Concept

Trouw

Summary
Trouw (trʌu; "loyal", "true") is a Dutch daily newspaper appearing in compact size. It was founded in 1943 as an orthodox Protestant underground newspaper during World War II. Since 2009, it has been owned by DPG Media (known as De Persgroep until 2019). Trouw received the European Newspaper Award in 2012. Cees van der Laan is the current editor-in-chief. Trouw is a Dutch word meaning "fidelity", "loyalty", or "allegiance", and is cognate with the English adjective "true". The name was chosen to reflect allegiance and loyalty to God and Country in spite of the German occupation of the Netherlands. Trouw was started during World War II by members of the Dutch Protestant resistance. Hundreds of people involved in the production and distribution of the newspaper were arrested and killed during the war. The newspaper was published irregularly during the war due to lack of paper. In 1944 the Nazi occupying forces tried to stop publication by rounding up and imprisoning some 23 of the couriers. They issued an ultimatum to the leaders of Trouw; however, the editors did not give in and all of the captured couriers were executed. Amongst the people that lost their life during the war due to their involvement with the newspaper was Trouw co-founder and resistance member Wim Speelman. After the war the paper became a daily, its allegiance to the Reformed Churches in the Netherlands. By 1967, though, the paper's chief editor made it clear that Trouw was not to be considered a paper only for Christians: it wanted to be a paper for everyone.

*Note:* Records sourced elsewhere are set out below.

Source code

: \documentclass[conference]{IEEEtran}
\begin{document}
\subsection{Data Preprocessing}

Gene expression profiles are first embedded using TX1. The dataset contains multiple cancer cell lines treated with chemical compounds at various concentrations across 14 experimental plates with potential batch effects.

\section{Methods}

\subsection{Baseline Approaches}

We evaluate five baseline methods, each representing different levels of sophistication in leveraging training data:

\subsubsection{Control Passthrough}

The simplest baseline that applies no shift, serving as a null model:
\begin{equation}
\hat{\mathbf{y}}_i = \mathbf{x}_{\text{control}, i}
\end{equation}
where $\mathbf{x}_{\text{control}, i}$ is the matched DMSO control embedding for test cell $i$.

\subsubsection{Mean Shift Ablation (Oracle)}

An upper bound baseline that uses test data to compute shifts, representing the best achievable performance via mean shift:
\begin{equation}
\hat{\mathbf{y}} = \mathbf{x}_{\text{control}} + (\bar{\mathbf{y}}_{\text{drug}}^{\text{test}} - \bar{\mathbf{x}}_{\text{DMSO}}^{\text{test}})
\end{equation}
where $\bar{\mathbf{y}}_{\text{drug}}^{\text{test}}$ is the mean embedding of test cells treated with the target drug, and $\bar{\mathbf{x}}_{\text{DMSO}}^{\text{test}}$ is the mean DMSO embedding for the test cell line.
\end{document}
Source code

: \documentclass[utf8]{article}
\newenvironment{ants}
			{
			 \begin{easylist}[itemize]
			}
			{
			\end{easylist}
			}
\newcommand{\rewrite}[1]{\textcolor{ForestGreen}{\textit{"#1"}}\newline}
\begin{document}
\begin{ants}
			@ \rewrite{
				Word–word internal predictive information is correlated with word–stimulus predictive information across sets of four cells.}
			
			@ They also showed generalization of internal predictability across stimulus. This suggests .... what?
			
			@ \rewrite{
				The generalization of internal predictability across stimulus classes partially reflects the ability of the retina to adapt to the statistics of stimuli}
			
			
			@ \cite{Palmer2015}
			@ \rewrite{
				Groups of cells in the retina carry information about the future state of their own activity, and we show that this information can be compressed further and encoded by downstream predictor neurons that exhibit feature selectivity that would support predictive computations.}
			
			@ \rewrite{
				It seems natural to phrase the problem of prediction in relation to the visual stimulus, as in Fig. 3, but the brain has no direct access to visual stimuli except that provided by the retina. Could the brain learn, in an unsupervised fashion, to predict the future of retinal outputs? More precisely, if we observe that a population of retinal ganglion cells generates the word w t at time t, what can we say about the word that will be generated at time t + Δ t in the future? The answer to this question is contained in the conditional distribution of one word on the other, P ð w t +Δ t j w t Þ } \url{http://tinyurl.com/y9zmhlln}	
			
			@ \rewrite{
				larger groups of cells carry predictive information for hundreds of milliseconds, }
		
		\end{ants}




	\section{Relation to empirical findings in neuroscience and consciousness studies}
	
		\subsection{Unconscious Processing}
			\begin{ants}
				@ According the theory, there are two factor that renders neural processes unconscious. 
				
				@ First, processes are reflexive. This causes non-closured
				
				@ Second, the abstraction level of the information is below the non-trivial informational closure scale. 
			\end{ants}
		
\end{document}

In the course of time the percentage of Trouw readers that belong to the Reformed churches shrank considerably: in 1965 69% of readers belonged to one of those churches, but by 1979 this had dropped to 48%, and by 1999 to 28%. In their own words, in 2005, they intended to "remain a newspaper rooted in a Christian tradition and to be a source of contemplation and inspiration for everyone, churchgoer or not, who feels a need for moral and spiritual orientation.